Trump annonce de nouveaux pourparlers avec l’Iran à partir de lundi
Le président américain en a fait l'annonce à bord de son avion Air Force One..
Donald Trump, président des États-Unis, a annoncé dimanche 2 août 2026 qu’il renonçait à une attaque massive contre l’Iran, prévue à une échelle de violence jamais vue depuis la Seconde Guerre mondiale. Cette décision est conditionnée à la conclusion rapide d’un accord avec Téhéran, notamment sur la sécurité du détroit d’Ormuz. Trump a précisé que cette demande de négociation venait de plusieurs pays : l’Arabie saoudite, les Émirats arabes unis, le Qatar et l’Iran lui-même. Selon lui, un accord sur la liberté de passage dans le détroit d’Ormuz pourrait ouvrir la voie à des discussions plus larges, incluant potentiellement la dénucléarisation de l’Iran. Ces propos ont été tenus depuis l’avion présidentiel Air Force One, peu après une annonce similaire faite la veille concernant l’abandon des frappes militaires.
Les pourparlers entre les États-Unis et l’Iran doivent commencer dès lundi 3 août 2026 après-midi, selon les déclarations de Trump.

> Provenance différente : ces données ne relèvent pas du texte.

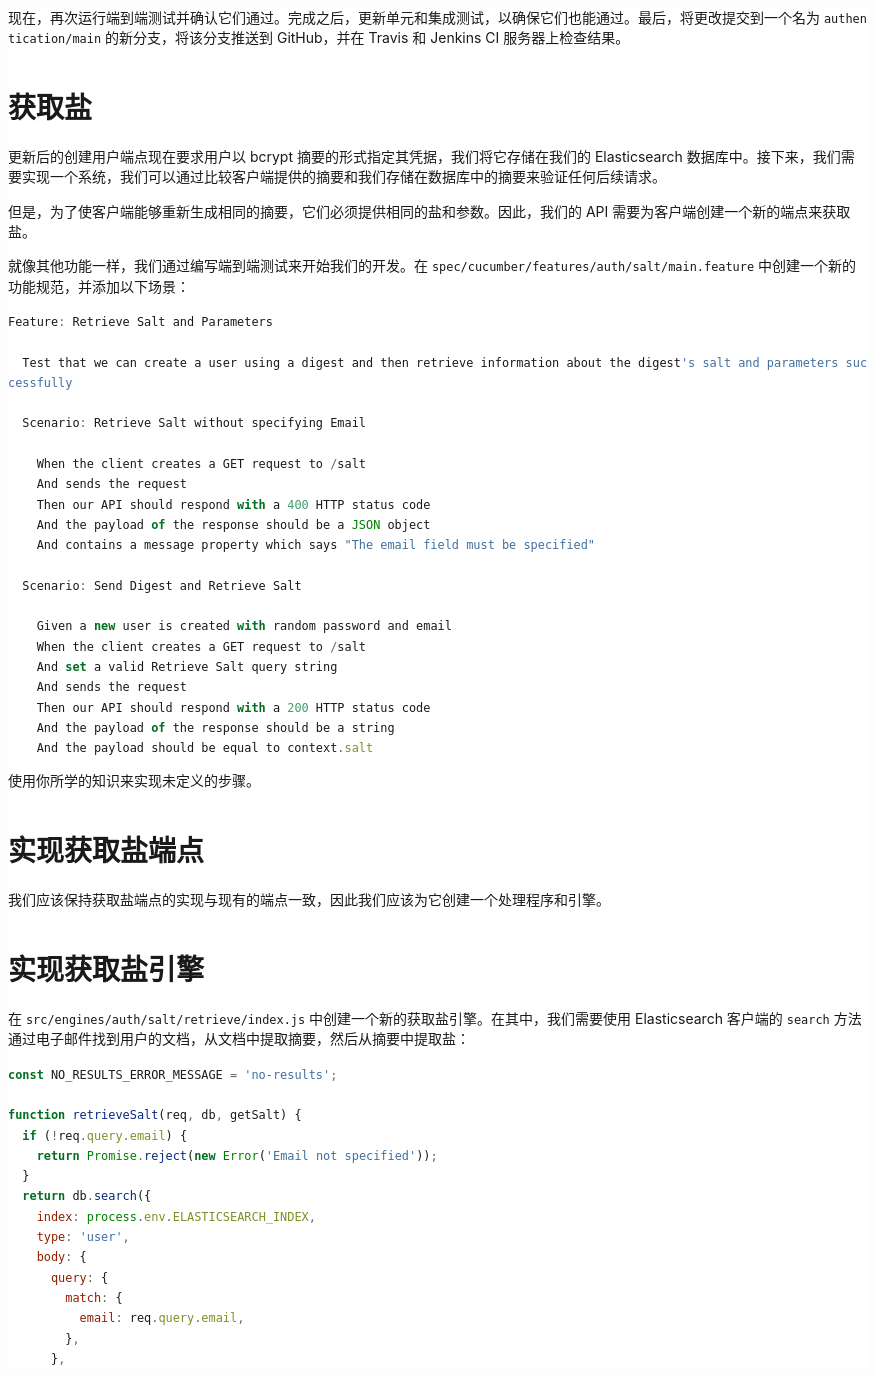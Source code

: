 现在，再次运行端到端测试并确认它们通过。完成之后，更新单元和集成测试，以确保它们也能通过。最后，将更改提交到一个名为 `authentication/main` 的新分支，将该分支推送到 GitHub，并在 Travis 和 Jenkins CI 服务器上检查结果。

# 获取盐

更新后的创建用户端点现在要求用户以 bcrypt 摘要的形式指定其凭据，我们将它存储在我们的 Elasticsearch 数据库中。接下来，我们需要实现一个系统，我们可以通过比较客户端提供的摘要和我们存储在数据库中的摘要来验证任何后续请求。

但是，为了使客户端能够重新生成相同的摘要，它们必须提供相同的盐和参数。因此，我们的 API 需要为客户端创建一个新的端点来获取盐。

就像其他功能一样，我们通过编写端到端测试来开始我们的开发。在 `spec/cucumber/features/auth/salt/main.feature` 中创建一个新的功能规范，并添加以下场景：

```js
Feature: Retrieve Salt and Parameters

  Test that we can create a user using a digest and then retrieve information about the digest's salt and parameters successfully

  Scenario: Retrieve Salt without specifying Email

    When the client creates a GET request to /salt
    And sends the request
    Then our API should respond with a 400 HTTP status code
    And the payload of the response should be a JSON object
    And contains a message property which says "The email field must be specified"

  Scenario: Send Digest and Retrieve Salt

    Given a new user is created with random password and email
    When the client creates a GET request to /salt
    And set a valid Retrieve Salt query string
    And sends the request
    Then our API should respond with a 200 HTTP status code
    And the payload of the response should be a string
    And the payload should be equal to context.salt
```

使用你所学的知识来实现未定义的步骤。

# 实现获取盐端点

我们应该保持获取盐端点的实现与现有的端点一致，因此我们应该为它创建一个处理程序和引擎。

# 实现获取盐引擎

在 `src/engines/auth/salt/retrieve/index.js` 中创建一个新的获取盐引擎。在其中，我们需要使用 Elasticsearch 客户端的 `search` 方法通过电子邮件找到用户的文档，从文档中提取摘要，然后从摘要中提取盐：

```js
const NO_RESULTS_ERROR_MESSAGE = 'no-results';

function retrieveSalt(req, db, getSalt) {
  if (!req.query.email) {
    return Promise.reject(new Error('Email not specified'));
  }
  return db.search({
    index: process.env.ELASTICSEARCH_INDEX,
    type: 'user',
    body: {
      query: {
        match: {
          email: req.query.email,
        },
      },
```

Ces négociations marquent un tournant diplomatique après des semaines de tensions croissantes entre les deux pays, notamment depuis le début du conflit le 28 février 2026, déclenché par une offensive conjointe d’Israël et des États-Unis contre l’Iran. Un protocole d’accord signé mi-juin 2026 n’avait pas permis de progrès significatifs, et de nouvelles frappes réciproques avaient eu lieu début juillet. Trump a souligné que ces discussions pourraient aboutir à des compromis sur des sujets sensibles, comme le contrôle du détroit d’Ormuz, une voie maritime cruciale pour le transport d’hydrocarbures dans le monde.
Le détroit d’Ormuz est un passage maritime stratégique situé entre l’Iran et Oman, par lequel transite environ 20 à 30 % du pétrole mondial. Depuis début juillet 2026, l’Iran a restreint l’accès à ce détroit, perturbant gravement le commerce international. Téhéran exige un contrôle total sur cette zone et refuse tout retour à la situation d’avant-guerre. En juin 2026, Oman avait proposé une route alternative, mais cette initiative avait provoqué la colère de l’Iran. Un compromis semble désormais envisagé, bien que les détails restent flous. Une explosion a été signalée dans la nuit de dimanche à lundi près d’un pétrolier dans le détroit, sans faire de victime, mais l’origine de cet incident reste inconnue. L’Agence de sécurité maritime britannique UKMTO a confirmé l’événement, survenu à 37 kilomètres au nord-est de la ville omanaise de Khasab.
L’annonce des négociations a immédiatement fait chuter les prix du pétrole. Le baril de *Brent* (référence pour le pétrole de la mer du Nord) a reculé de 4,69 % pour atteindre 83,81 dollars américains à l’ouverture des marchés asiatiques le lundi 3 août 2026. Le baril de *West Texas Intermediate* (WTI), équivalent américain, a suivi la même tendance avec une baisse de 4,67 %, s’établissant à 80,72 dollars. Cette réaction des marchés reflète les craintes d’une perturbation prolongée de l’approvisionnement en pétrole, alors que le détroit d’Ormuz reste un point de tension majeur. La chute des prix suggère que les investisseurs anticipent une possible stabilisation de la situation, bien que les risques persistent tant que les négociations n’aboutissent pas à des résultats concrets.